Nikhyl Singhal 2.0 on the Future of Product Management

Nikhyl Singhal 2.0 on the Future of Product Management

product-managementcareeraibuildersreinventionlenny-podcast

Nikhyl Singhal 2.0 on the Future of Product Management

Speaker: Nikhyl Singhal Source: Lenny’s Podcast (return appearance) Date: ~2025

A follow-up conversation with Nikhyl Singhal — VP of Product at Meta and founder of the Skip community — on what is changing for product managers in the AI era, what survives, and what advice matters right now.

Key ideas

  • Builders vs information movers. The AI era cleaves the PM population in two. Builders — those who love making things — are thriving: compensation is up, opportunities are broader than ever, and founding roles are now accessible. Information movers, whose value was translating and relaying data up the hierarchy, are being made redundant as agents take over that function.
  • Judgment as the core residual skill. As AI compresses the cost of building and testing, the volume of changes presented to product teams rises 10–100x. The durable PM skill becomes evaluating whether a change is good, whether it fits the system, and what to fight for — not executing the mechanics of delivery.
  • The reinvention threshold. The hardest barrier is psychological: people trained to master a stable system resist change most when they are best at the old game. Crossing the threshold requires a single personal moment of joy — building something trivial but satisfying with new tools — after which adoption becomes self-sustaining.
  • Modernity over brand.
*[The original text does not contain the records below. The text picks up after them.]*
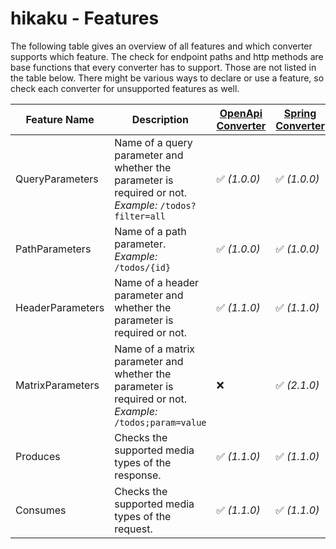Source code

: # hikaku - Features

The following table gives an overview of all features and which converter supports which feature.
The check for endpoint paths and http methods are base functions that every converter has to support. Those are not listed in the table below.
There might be various ways to declare or use a feature, so check each converter for unsupported features as well. 

| Feature Name | Description | [OpenApi Converter](../openapi/README.md)| [Spring Converter](../spring/README.md) | [WADL Converter](../wadl/README.md) | [RAML Converter](../raml/README.md) | [JAX-RS Converter](../jax-rs/README.md) | [Micronaut Converter](../micronaut/README.md) |
| --- | --- | --- | --- | --- | --- | --- | --- |
| QueryParameters | Name of a query parameter and whether the parameter is required or not. _Example:_ `/todos?filter=all`| ✅ _(1.0.0)_ | ✅ _(1.0.0)_ | ✅ _(1.1.0)_ | ✅ _(2.0.0)_ | ✅ _(2.1.0)_ | ✅ _(2.2.0)_ |
| PathParameters | Name of a path parameter. _Example:_ `/todos/{id}`| ✅ _(1.0.0)_ | ✅ _(1.0.0)_ | ✅ _(1.1.0)_ | ✅ _(2.0.0)_ | ✅ _(2.1.0)_ | ❌ |
| HeaderParameters | Name of a header parameter and whether the parameter is required or not. | ✅ _(1.1.0)_ | ✅ _(1.1.0)_ | ✅ _(1.1.0)_ | ✅ _(2.0.0)_ | ✅ _(2.1.0)_ | ❌ |
| MatrixParameters | Name of a matrix parameter and whether the parameter is required or not. _Example:_ `/todos;param=value` | ❌ | ✅ _(2.1.0)_ | ✅ _(2.1.0)_ | ❌ | ✅ _(2.1.0)_ | ❌ |
| Produces | Checks the supported media types of the response. | ✅ _(1.1.0)_ | ✅ _(1.1.0)_ | ✅ _(1.1.0)_ | ✅ _(2.0.0)_ | ✅ _(2.1.0)_ | ❌ |
| Consumes | Checks the supported media types of the request. | ✅ _(1.1.0)_ | ✅ _(1.1.0)_ | ✅ _(1.1.0)_ | ✅ _(2.0.0)_ | ✅ _(2.1.0)_ | ❌ |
Prestigious logos from pre-AI product organisations are losing hiring signal; interviewers now probe current tooling, judgment, and what candidates have built lately. The relevant question is not what you shipped five years ago but whether your mental model of building is current.
  • Diversity and pace trade-off. The Bay Area–centric, pace-intensive AI wave is quietly rolling back diversity gains. Women in their power years, who cannot easily extend nights and weekends into vibe-coding sessions, are disproportionately disadvantaged — a structural cost that the industry is not discussing openly.